Clarence McKay “Ace” Parker played sports in a simpler time.
It was, as The Herald-Sun’s Steve Wiseman made clear in an obituary for Mr. Parker Thursday, a time when a strapping young athlete could play literally in many arenas.
Mr. Parker was a football star at Duke – indeed, many of his records lasted long after he had gone on to a career in professional football and, ultimately, as a coach back at his alma mater.
But he didn’t stop at football. He played baseball at Duke – and later, professionally, hitting a home-run in his first big-league at bat with Philadelphia A’s. He also played basketball at Duke.
Even at that, he was scaling back a bit. In high school in Norfolk County, Va., he also played on a state-championship golf team and won the state high jump championship.
Football was the sport in which he stood out. At his death, he was the oldest living member of both the Pro Football Hall of Fame and the College Football Hall of Fame.

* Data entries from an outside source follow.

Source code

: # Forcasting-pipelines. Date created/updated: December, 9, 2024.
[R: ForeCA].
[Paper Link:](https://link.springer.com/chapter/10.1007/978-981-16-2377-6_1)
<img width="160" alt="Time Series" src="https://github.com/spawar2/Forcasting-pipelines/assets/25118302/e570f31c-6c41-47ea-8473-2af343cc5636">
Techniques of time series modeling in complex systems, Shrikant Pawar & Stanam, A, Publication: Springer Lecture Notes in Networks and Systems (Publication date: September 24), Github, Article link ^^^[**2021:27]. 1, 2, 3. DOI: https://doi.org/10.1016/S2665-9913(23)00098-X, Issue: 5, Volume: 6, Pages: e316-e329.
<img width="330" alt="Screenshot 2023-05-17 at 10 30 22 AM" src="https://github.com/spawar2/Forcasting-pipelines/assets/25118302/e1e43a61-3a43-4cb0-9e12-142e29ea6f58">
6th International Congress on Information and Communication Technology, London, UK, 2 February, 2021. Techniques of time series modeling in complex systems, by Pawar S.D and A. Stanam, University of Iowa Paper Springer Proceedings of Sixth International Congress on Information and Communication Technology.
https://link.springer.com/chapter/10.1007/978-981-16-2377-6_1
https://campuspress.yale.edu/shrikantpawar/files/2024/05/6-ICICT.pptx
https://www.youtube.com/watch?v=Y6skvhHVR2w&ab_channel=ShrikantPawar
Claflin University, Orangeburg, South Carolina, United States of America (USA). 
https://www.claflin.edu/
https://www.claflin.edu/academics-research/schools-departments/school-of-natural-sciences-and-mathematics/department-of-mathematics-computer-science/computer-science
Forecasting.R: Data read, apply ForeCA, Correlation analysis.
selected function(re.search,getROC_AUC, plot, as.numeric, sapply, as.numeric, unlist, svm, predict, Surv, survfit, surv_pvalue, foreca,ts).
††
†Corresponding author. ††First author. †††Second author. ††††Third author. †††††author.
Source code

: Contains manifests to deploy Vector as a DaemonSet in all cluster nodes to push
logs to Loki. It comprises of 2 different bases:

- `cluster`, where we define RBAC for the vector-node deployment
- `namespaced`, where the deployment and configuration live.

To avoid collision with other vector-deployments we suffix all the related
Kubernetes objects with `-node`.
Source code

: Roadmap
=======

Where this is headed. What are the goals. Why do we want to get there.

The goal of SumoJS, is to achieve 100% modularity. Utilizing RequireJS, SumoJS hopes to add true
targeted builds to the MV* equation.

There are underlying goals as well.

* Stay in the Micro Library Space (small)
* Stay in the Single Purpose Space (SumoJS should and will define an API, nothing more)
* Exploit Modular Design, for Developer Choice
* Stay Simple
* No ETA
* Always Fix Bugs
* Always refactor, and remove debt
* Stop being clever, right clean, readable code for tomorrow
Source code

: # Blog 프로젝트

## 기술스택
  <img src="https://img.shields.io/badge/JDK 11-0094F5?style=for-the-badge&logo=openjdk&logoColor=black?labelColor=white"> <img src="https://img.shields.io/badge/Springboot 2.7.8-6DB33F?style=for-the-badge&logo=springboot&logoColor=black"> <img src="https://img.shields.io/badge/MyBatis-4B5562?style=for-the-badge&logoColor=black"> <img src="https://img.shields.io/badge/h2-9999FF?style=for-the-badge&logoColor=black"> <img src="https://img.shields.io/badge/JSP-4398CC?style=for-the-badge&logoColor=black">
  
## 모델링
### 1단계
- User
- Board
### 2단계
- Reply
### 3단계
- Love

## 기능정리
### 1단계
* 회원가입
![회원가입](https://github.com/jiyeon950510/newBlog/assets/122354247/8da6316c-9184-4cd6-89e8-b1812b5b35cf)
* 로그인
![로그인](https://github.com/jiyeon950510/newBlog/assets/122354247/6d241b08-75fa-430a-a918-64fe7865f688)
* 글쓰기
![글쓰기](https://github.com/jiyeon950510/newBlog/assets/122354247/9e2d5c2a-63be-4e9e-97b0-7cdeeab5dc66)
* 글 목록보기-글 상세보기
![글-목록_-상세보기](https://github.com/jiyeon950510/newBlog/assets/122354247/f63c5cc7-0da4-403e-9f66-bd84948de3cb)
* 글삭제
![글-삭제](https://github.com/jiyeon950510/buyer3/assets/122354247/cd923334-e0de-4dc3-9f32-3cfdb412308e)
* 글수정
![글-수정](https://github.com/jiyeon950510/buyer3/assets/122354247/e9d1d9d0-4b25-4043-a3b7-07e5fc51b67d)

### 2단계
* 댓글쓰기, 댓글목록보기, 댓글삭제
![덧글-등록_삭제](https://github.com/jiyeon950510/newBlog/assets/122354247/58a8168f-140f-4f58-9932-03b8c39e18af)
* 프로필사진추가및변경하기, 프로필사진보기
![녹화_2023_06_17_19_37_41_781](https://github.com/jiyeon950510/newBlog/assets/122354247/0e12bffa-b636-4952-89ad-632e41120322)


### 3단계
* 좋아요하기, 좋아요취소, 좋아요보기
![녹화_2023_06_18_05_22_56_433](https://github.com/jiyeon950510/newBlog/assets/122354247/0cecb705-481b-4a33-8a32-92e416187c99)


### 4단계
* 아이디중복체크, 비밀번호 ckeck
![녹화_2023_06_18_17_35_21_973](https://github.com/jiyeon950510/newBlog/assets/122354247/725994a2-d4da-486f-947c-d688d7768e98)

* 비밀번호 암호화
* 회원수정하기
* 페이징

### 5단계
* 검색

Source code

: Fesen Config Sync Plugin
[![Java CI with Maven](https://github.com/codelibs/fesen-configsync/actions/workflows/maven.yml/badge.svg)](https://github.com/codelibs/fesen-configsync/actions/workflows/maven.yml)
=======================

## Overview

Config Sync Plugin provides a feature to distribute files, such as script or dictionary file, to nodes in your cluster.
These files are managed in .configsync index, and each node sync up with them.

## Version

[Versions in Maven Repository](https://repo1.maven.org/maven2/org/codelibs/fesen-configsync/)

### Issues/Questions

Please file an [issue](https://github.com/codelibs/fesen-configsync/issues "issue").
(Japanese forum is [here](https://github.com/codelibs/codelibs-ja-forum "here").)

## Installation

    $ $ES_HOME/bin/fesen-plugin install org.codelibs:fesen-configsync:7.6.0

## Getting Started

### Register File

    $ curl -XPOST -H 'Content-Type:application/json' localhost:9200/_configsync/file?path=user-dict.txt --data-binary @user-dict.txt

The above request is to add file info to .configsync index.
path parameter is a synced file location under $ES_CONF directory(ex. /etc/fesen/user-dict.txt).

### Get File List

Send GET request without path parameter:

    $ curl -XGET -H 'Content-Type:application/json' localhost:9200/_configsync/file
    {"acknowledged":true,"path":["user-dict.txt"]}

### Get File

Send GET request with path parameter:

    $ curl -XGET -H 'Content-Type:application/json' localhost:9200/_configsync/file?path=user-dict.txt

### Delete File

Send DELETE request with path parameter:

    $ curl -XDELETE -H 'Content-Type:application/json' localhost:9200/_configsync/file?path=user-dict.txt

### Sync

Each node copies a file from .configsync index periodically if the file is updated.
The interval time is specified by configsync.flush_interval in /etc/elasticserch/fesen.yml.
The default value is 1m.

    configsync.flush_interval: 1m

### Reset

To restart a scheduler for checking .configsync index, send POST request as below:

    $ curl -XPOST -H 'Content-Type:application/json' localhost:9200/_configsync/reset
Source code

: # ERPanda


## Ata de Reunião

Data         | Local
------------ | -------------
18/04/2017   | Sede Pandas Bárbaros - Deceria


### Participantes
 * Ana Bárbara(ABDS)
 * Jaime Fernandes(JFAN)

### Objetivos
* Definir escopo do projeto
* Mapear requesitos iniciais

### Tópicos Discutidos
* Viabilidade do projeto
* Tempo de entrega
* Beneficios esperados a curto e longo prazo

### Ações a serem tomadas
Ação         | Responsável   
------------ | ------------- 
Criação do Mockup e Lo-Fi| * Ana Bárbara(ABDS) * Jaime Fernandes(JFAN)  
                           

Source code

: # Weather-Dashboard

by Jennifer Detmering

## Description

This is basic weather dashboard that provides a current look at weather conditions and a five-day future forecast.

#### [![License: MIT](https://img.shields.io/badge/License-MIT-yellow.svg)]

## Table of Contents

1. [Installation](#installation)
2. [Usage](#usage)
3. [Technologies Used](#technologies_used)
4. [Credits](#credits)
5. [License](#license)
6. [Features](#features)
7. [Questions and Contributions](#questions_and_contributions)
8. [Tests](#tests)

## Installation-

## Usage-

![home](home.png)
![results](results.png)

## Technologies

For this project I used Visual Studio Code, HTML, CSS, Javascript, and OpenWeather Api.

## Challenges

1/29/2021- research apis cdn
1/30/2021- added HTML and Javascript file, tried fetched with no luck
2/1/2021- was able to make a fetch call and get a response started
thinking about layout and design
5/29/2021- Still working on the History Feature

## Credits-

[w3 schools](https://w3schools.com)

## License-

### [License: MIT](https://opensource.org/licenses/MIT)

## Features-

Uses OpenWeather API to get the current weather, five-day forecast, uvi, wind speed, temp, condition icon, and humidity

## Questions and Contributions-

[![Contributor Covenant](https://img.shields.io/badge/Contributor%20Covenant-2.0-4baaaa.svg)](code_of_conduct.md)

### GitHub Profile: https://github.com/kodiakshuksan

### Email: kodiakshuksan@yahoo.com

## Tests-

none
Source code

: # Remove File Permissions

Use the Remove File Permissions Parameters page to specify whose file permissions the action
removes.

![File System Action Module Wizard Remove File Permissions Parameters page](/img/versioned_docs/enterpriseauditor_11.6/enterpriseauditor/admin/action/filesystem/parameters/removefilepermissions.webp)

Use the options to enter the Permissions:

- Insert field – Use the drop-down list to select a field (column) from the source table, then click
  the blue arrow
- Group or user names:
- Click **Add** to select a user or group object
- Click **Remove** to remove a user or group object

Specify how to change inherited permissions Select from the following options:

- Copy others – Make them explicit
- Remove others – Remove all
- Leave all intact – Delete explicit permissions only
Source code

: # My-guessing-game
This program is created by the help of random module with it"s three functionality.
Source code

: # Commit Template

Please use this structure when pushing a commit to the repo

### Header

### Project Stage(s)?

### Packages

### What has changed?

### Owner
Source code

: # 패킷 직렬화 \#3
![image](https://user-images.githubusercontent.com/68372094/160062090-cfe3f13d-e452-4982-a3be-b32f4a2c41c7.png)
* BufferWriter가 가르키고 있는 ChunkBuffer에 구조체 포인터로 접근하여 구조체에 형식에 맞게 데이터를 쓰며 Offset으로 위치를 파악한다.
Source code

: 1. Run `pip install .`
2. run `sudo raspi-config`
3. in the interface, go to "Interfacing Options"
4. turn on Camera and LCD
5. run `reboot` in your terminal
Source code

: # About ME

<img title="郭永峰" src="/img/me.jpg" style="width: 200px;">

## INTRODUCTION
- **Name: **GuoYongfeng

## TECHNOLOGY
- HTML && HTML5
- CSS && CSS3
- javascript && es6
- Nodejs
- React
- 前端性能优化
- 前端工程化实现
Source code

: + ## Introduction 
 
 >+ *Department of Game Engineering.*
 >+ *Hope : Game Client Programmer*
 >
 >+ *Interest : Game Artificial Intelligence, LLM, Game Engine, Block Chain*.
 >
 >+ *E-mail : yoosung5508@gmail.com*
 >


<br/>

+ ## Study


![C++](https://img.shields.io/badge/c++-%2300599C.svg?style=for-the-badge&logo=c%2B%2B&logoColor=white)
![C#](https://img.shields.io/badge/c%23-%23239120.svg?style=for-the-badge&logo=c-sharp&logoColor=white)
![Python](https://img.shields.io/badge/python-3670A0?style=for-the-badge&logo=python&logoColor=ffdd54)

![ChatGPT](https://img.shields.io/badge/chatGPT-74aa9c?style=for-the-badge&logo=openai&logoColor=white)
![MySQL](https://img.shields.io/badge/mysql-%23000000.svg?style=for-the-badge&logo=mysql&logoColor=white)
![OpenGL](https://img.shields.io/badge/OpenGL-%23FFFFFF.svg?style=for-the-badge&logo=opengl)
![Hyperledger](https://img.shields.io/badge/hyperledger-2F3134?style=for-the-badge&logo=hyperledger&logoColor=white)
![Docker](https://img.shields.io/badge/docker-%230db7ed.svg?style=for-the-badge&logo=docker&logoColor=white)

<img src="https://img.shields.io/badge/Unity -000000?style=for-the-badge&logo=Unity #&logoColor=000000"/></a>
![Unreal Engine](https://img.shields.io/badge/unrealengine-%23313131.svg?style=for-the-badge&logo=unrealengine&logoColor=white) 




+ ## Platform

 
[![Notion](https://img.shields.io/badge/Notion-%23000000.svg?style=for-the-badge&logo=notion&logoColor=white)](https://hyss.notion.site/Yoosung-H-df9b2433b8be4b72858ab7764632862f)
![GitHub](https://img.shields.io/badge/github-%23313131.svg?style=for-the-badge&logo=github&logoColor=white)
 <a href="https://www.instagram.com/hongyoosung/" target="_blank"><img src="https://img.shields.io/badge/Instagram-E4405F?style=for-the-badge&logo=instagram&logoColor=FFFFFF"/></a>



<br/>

He was, incidentally, the second-oldest living baseball player -- Connie Marrero, who played for the Washington Senators in the 1950s, turned 102 in April.
After his playing days ended, Mr. Parker joined Duke’s football coaching staff from 1947 until 1965, and coached baseball from 1953 to 1966. Even players’ recollections of his coaching style seem to evoke a different era. Jerry McGee, who played football at Duke from 1958-1960, told The Herald-Sun last year, “I remember him saying, ‘this is the way you do it, gentlemen.”
Finally, it’s hard to imagine a coach in this era of no-holds-barred recruiting risking the technique the legendary Wallace Wade rolled out to lure Mr. Parker from his intention to play football for Virginia Tech.
Wade, so the legend goes, told the young athlete that he should go ahead and go to Virginia Tech because he wasn’t good enough to play for Duke.
Mr. Parker showed him -- which, we suspect, was exactly what Wade expected.
Those days of lower-key recruiting, multiple sports careers, and yes, leather helmets are long gone, of course, light years away from today’s high-pressure, multimillion-dollar, keenly specialized major-college athletics.
Burgeoning fan interest, lucrative television deals and stratospheric coaching salaries all have transformed the game – as have bigger, stronger, ever-more-athletic players. It’s tempting to bask in nostalgia, but we suspect that would evoke the old Will Rogers line that things aren’t like they used to be, and they never were.
Those leather helmets provided far less protection than today’s high-tech headgear. And Mr. Parker and his contemporaries played in facilities and with equipment far more Spartan than today’s.
It’s highly likely that had Mr. Parker been born 80 years later, he would be a fierce competitor in today’s more complicated games. “He could do it all,” a contemporary recalled years later.
And that seems like a wonderful epitaph for a life lived to the fullest.